According to their website, Microvolunteerism Project is an initiative of volunteers which aims to facilitate effective distributed volunteer work, captured under the term “crowdsourcing.” According to Wikipedia, crowdsourcing is
the act of taking a task traditionally performed by an employee or contractor, and outsourcing it to an undefined, generally large group of people or community in the form of an open call.
Their website, currently a semantic wiki, brings together not-for-profit projects and volunteers, with the purpose of creating a community that can mutually support each other.
The group of volunteers themselves all physically came together for the first time at Winter Camp, with a busy and well structured agenda of discussion. Several issues were prominent, such as: social infrastructure, models of organization and leadership, inter-organizational collaboration, and technical infrastructure.
Since Microvolunteerism works with individuals in an extra-monetary economy, the issue of what resources and compensation Microvolunteerism can generate for volunteers has come up. A more important challenge than attracting volunteers for the network is maintaining their interest to participate in “microprojects.” The issue of maintaining volunteer involvement has been related to several other issues, ranging from defining a clear organizational identity, to ways of motivating volunteers by making their benefits clear, finding a way to offer feedback for their interventions, or maintaining the possibility for volunteers to make suggestions at any level. The group also admitted social recognition to be a huge factor of reward worth taking into account.
The choice of projects is also considered to be an important issue motivated by recognition. One point of discussion here was to choose those projects that take place in a context which makes successful interventions possible. Although the organization currently supports any type of projects, the possibility of creating a pattern in the choice of projects, finding a niche for projects has also been touched upon.

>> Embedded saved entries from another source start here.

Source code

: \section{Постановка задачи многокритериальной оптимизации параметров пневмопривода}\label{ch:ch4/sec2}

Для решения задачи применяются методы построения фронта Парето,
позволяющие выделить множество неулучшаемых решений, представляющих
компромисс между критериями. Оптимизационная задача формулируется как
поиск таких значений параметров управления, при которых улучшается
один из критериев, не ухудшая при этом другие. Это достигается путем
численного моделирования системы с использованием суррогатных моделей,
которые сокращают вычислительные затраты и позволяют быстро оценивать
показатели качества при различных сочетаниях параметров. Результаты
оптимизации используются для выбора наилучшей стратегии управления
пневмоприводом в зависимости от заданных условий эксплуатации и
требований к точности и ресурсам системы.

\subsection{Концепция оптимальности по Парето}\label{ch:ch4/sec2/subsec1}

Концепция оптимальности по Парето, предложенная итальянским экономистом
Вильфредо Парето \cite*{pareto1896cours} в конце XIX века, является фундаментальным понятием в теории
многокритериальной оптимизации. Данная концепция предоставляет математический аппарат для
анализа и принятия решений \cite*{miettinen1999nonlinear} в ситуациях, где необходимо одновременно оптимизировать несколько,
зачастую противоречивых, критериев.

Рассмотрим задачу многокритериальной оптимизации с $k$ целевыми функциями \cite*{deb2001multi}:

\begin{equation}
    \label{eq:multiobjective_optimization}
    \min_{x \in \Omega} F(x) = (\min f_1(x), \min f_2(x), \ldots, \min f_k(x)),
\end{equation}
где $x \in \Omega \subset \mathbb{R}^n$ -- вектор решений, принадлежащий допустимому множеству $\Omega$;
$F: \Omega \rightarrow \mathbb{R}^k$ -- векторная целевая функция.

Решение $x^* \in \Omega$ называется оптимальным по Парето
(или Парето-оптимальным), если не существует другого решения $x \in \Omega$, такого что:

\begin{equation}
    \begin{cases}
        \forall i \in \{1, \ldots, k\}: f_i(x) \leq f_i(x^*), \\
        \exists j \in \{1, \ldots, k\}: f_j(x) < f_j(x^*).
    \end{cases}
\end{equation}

Another important issue on the group’s agenda this afternoon at Winter Camp has been models of organization and leadership, in terms of opportunities and limits of each model. There has been an oscillation between a well defined and documented organizational identity, which would support advocacy goals of the network and would facilitate inter-organizational relations, and a lower profiling strategy, which would permit the network to maintain flexibility of choices.
In terms of governance, two options have been discussed: centralized, hierarchical, and ad-hoc leadership. The discussion focused around opportunities and challenges of each model. While individuals and organizations take more notice of a stable organization, and a stable organization can facilitate relations with governments because of its well-defined identity, they concluded by opting for a more flexible structure, which combines ad-hoc and centralized management, core and periphery, according to the context of the project. Regarding the issue of “institutionalization” of networks, one of the member’s stand was that institutionalization is inevitable for any group which establishes goals and means to achieve them. In relation to leadership models, a particular concern was their effect on creativity, and how to maintain creativity in hierarchically managed projects.

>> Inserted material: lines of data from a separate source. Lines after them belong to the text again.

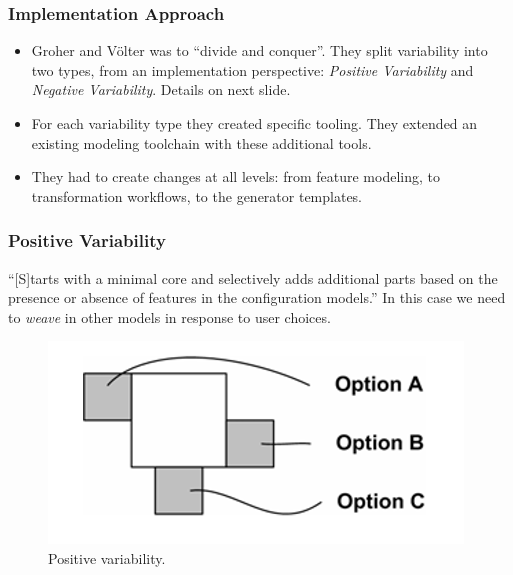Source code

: \documentclass{beamer}
\begin{document}
\begin{frame}
\frametitle{Implementation Approach}

\begin{itemize}

\item Groher and V{\"o}lter was to ``divide and conquer''. They split
  variability into two types, from an implementation perspective:
  \emph{Positive Variability} and \emph{Negative Variability}. Details
  on next slide.

  \pause

\item For each variability type they created specific tooling. They
  extended an existing modeling toolchain with these additional tools.

  \pause

  \item They had to create changes at all levels: from feature
    modeling, to transformation workflows, to the generator templates.

\end{itemize}

\end{frame}

\begin{frame}
\frametitle{Positive Variability}

``[S]tarts with a minimal core and selectively adds additional parts
based on the presence or absence of features in the configuration
models.''\cite{groher2007expressing} In this case we need to
\emph{weave} in other models in response to user choices.

\pause

\begin{figure}
  \centering
  \includegraphics[scale=0.3]{images/positive_variability_voelter.png}
  \caption{Positive variability.\cite{groher2007expressing}}
\end{figure}

\end{frame}
\end{document}
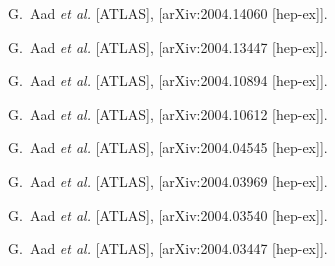\begin{thebibliography}{9}
G.~Aad \textit{et al.} [ATLAS],
[arXiv:2004.14060 [hep-ex]].

G.~Aad \textit{et al.} [ATLAS],
[arXiv:2004.13447 [hep-ex]].

G.~Aad \textit{et al.} [ATLAS],
[arXiv:2004.10894 [hep-ex]].

G.~Aad \textit{et al.} [ATLAS],
[arXiv:2004.10612 [hep-ex]].

G.~Aad \textit{et al.} [ATLAS],
[arXiv:2004.04545 [hep-ex]].

G.~Aad \textit{et al.} [ATLAS],
[arXiv:2004.03969 [hep-ex]].

G.~Aad \textit{et al.} [ATLAS],
[arXiv:2004.03540 [hep-ex]].

G.~Aad \textit{et al.} [ATLAS],
[arXiv:2004.03447 [hep-ex]].


\end{thebibliography}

Another important issue for discussion was collaboration with other non-governmental organizations. The group considers that there is a deficit of collaboration between NGOs, and envisions networking with other organizations to be an important objective on their future agenda, by means of informal events to start with.
The technical infrastructure is one of Microvolunteerism’s main points of discussion during Winter Camp. Their current platform is a semantic wiki, which the network plans to replace in order to accommodate their evolving objectives, as, for example, to enable a type of sharing of volunteers between several projects by providing a resource, a tool for people who need volunteers. One of the options discussed for technical upgrade was the a platform currently developed by Mediamatic, AnyMeta/ Open-CI.

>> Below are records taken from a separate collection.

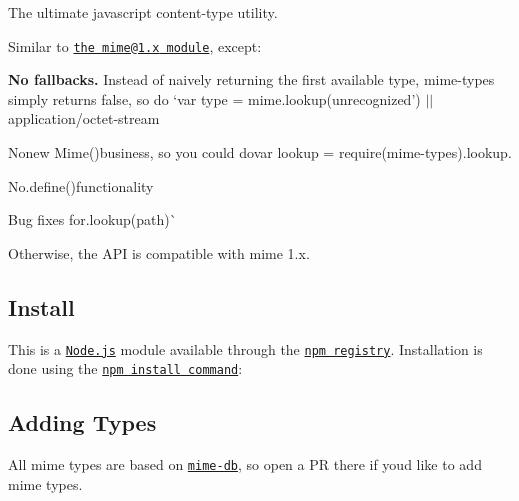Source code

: \href{https://npmjs.org/package/mime-types}{\tt } \href{https://npmjs.org/package/mime-types}{\tt } \href{https://nodejs.org/en/download}{\tt } \href{https://travis-ci.org/jshttp/mime-types}{\tt } \href{https://coveralls.io/r/jshttp/mime-types?branch=master}{\tt }

The ultimate javascript content-\/type utility.

Similar to \href{https://www.npmjs.com/package/mime}{\tt the {\ttfamily mime@1.\+x} module}, except\+:


\begin{DoxyItemize}
\item {\bfseries No fallbacks.} Instead of naively returning the first available type, {\ttfamily mime-\/types} simply returns {\ttfamily false}, so do `var type = mime.\+lookup(\textquotesingle{}unrecognized') $\vert$$\vert$ \textquotesingle{}application/octet-\/stream
\item {\ttfamily No}new Mime(){\ttfamily business, so you could do}var lookup = require(\textquotesingle{}mime-\/types\textquotesingle{}).lookup{\ttfamily .}
\item {\ttfamily No}.define(){\ttfamily functionality}
\item {\ttfamily Bug fixes for}.lookup(path)\`{}
\end{DoxyItemize}

Otherwise, the A\+PI is compatible with {\ttfamily mime} 1.\+x.

\subsection*{Install}

This is a \href{https://nodejs.org/en/}{\tt Node.\+js} module available through the \href{https://www.npmjs.com/}{\tt npm registry}. Installation is done using the \href{https://docs.npmjs.com/getting-started/installing-npm-packages-locally}{\tt {\ttfamily npm install} command}\+:




\subsection*{Adding Types}

All mime types are based on \href{https://www.npmjs.com/package/mime-db}{\tt mime-\/db}, so open a PR there if you\textquotesingle{}d like to add mime types.

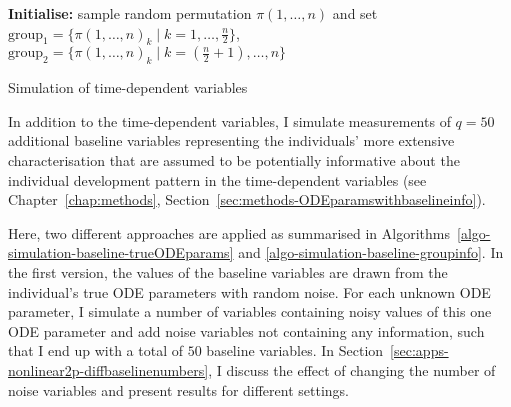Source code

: \begin{algorithm}
	\SetAlgoLined
	\textbf{Initialise:} 
	sample random permutation $\pi({1,\dots, n})$ and set $\mathrm{group}_1 = \lbrace\pi({1,\dots, n})_k \mid k=1,\dots, \frac{n}{2}\rbrace$, $\mathrm{group}_2 = \lbrace\pi({1,\dots, n})_k \mid k=(\frac{n}{2}+1),\dots, n\rbrace$\; 
	\caption{Simulation of time-dependent variables}
	\label{algo-simulation-time-dependent}
\end{algorithm}

In addition to the time-dependent variables, I simulate measurements of $q=50$ additional baseline variables representing the individuals' more extensive characterisation that are assumed to be potentially informative about the individual development pattern in the time-dependent variables (see Chapter~\ref{chap:methods}, Section~\ref{sec:methods-ODEparamswithbaselineinfo}).

Here, two different approaches are applied as summarised in Algorithms~\ref{algo-simulation-baseline-trueODEparams} and \ref{algo-simulation-baseline-groupinfo}. In the first version, the values of the baseline variables are drawn from the individual's true ODE parameters with random noise. For each unknown ODE parameter, I simulate a number of variables containing noisy values of this one ODE parameter and add noise variables not containing any information, such that I end up with a total of $50$ baseline variables.  
In Section~\ref{sec:apps-nonlinear2p-diffbaselinenumbers}, I discuss the effect of changing the number of noise variables and present results for different settings. 


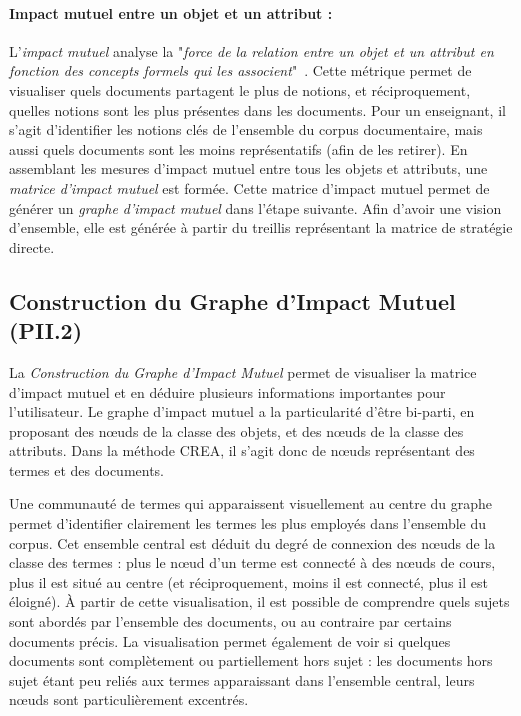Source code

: \paragraph{Impact mutuel entre un objet et un attribut :}
\label{mystep:CREA:PII.1.e-metrique-impactmutuel}

L'\textit{impact mutuel} analyse la "\textit{force de la relation entre un objet et un attribut en fonction des concepts formels qui les associent}"~\cite{jaffal2019aide}.
Cette métrique permet de visualiser quels documents partagent le plus de notions, et réciproquement, quelles notions sont les plus présentes dans les documents.
Pour un enseignant, il s'agit d'identifier les notions clés de l'ensemble du corpus documentaire, mais aussi quels documents sont les moins représentatifs (afin de les retirer).
En assemblant les mesures d'impact mutuel entre tous les objets et attributs, une \textit{matrice d'impact mutuel} est formée.
Cette matrice d'impact mutuel permet de générer un \textit{graphe d'impact mutuel} dans l'étape suivante.
Afin d'avoir une vision d'ensemble, elle est générée à partir du treillis représentant la matrice de stratégie directe.


\subsection{Construction du Graphe d'Impact Mutuel (PII.2)}
\label{subsection:CREA:PII.2-GrapheImpactMutuel}

La \textit{Construction du Graphe d'Impact Mutuel} permet de visualiser la matrice d'impact mutuel et en déduire plusieurs informations importantes pour l'utilisateur.
Le graphe d'impact mutuel a la particularité d'être bi-parti, en proposant des n\oe{}uds de la classe des objets, et des n\oe{}uds de la classe des attributs.
Dans la méthode CREA, il s'agit donc de n\oe{}uds représentant des termes et des documents.

\bigskip

Une communauté de termes qui apparaissent visuellement au centre du graphe permet d'identifier clairement les termes les plus employés dans l'ensemble du corpus.
Cet ensemble central est déduit du degré de connexion des n\oe{}uds de la classe des termes : plus le n\oe{}ud d'un terme est connecté à des n\oe{}uds de cours, plus il est situé au centre (et réciproquement, moins il est connecté, plus il est éloigné).
À partir de cette visualisation, il est possible de comprendre quels sujets sont abordés par l'ensemble des documents, ou au contraire par certains documents précis.
La visualisation permet également de voir si quelques documents sont complètement ou partiellement hors sujet : les documents hors sujet étant peu reliés aux termes apparaissant dans l'ensemble central, leurs n\oe{}uds sont particulièrement excentrés.

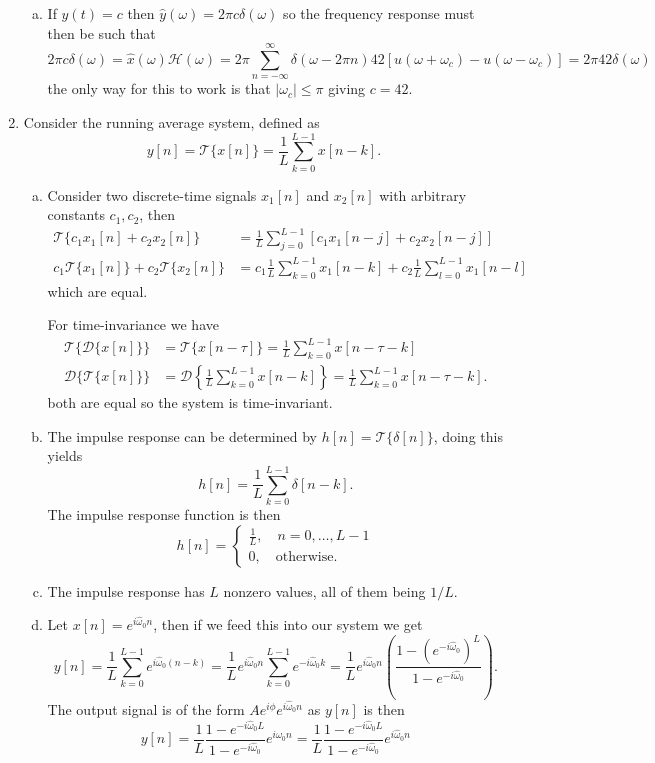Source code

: \begin{enumerate}
\begin{enumerate}[a)]
\item If $y(t)=c$ then $\hat{y}(\omega)=2\pi c\delta(\omega)$ so the frequency response must then be such that
$$2\pi c\delta(\omega)=\hat{x}(\omega)\mathcal{H}(\omega)=2\pi\sum_{n=-\infty}^{\infty}\delta(\omega-2\pi n)42[u(\omega+\omega_{c})-u(\omega-\omega_{c})]=2\pi42\delta(\omega)$$
the only way for this to work is that $|\omega_{c}|\le\pi$ giving $c=42$. 
\end{enumerate}

\item Consider the running average system, defined as
$$y[n]=\mathcal{T}\{x[n]\}=\frac{1}{L}\sum_{k=0}^{L-1}x[n-k].$$

\begin{enumerate}[a)]
\item Consider two discrete-time signals $x_{1}[n]$ and $x_{2}[n]$ with arbitrary constants $c_{1},c_{2}$, then
\begin{align*}
    \mathcal{T}\{c_{1}x_{1}[n]+c_{2}x_{2}[n]\}&=\frac{1}{L}\sum_{j=0}^{L-1}[c_{1}x_{1}[n-j]+c_{2}x_{2}[n-j]] \\
    c_{1}\mathcal{T}\{x_{1}[n]\}+c_{2}\mathcal{T}\{x_{2}[n]\}&=c_{1}\frac{1}{L}\sum_{k=0}^{L-1}x_{1}[n-k]+c_{2}\frac{1}{L}\sum_{l=0}^{L-1}x_{1}[n-l]
\end{align*}
which are equal. 

For time-invariance we have
\begin{align*}
    \mathcal{T}\{\mathcal{D}\{x[n]\}\}&=\mathcal{T}\{x[n-\tau]\}=\frac{1}{L}\sum_{k=0}^{L-1}x[n-\tau-k] \\
    \mathcal{D}\{\mathcal{T}\{x[n]\}\}&=\mathcal{D}\left\{\frac{1}{L}\sum_{k=0}^{L-1}x[n-k]\right\}=\frac{1}{L}\sum_{k=0}^{L-1}x[n-\tau-k].
\end{align*}
both are equal so the system is time-invariant. 

\item The impulse response can be determined by $h[n]=\mathcal{T}\{\delta[n]\}$, doing this yields
$$h[n]=\frac{1}{L}\sum_{k=0}^{L-1}\delta[n-k].$$
The impulse response function is then
$$h[n]=\begin{cases}
    \frac{1}{L}, \quad n=0,\hdots,L-1 \\
    0, \quad \text{otherwise}.
\end{cases}$$

\item The impulse response has $L$ nonzero values, all of them being $1/L$. 

\item Let $x[n]=e^{i\hat{\omega}_{0}n}$, then if we feed this into our system we get
$$y[n]=\frac{1}{L}\sum_{k=0}^{L-1}e^{i\hat{\omega}_{0}(n-k)}=\frac{1}{L}e^{i\hat{\omega}_{0}n}\sum_{k=0}^{L-1}e^{-i\hat{\omega}_{0}k}=\frac{1}{L}e^{i\hat{\omega}_{0}n}\left(\frac{1-(e^{-i\hat{\omega}_{0}})^{L}}{1-e^{-i\hat{\omega}_{0}}}\right).$$
The output signal is of the form $Ae^{i\phi}e^{i\hat{\omega}_{0}n}$ as $y[n]$ is then
$$y[n]=\frac{1}{L}\frac{1-e^{-i\hat{\omega}_{0}L}}{1-e^{-i\hat{\omega}_{0}}}e^{i\hat{\omega}_{0}n}=\frac{1}{L}\frac{1-e^{-i\hat{\omega}_{0}L}}{1-e^{-i\hat{\omega}_{0}}}e^{i\hat{\omega}_{0}n}$$
\end{enumerate}


\end{enumerate}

The most important project which the group is currently involved in is the Visible Difference Video Project, a cross-cutting audiovisual component for a human rights platform. According to Michael, member of the group, the three phases of the project are:
- infrastructure – an sms/gps-based environmental and human rights alert network and rapid response capability; video post/production facility; exhibition and discussion space;
- training – giving people the skills to use video as an instrument of record in human rights contexts (documenting violations) and as a medium reflection (raising critical awareness and understanding)
- production – a series of short advocacy films and a feature documentary. A sensitive issue in this project according to Michael, is reconciling the need to protect sources and work covertly with the desire to make an open collaborative space and a high visibility platform.
Overall, this afternoon session seemed a productive one for Microvolunteerism, a group which started work at Wintercamp with great enthusiasm, also determined by the fact that this is the first time where the entire network is physically present in the same location.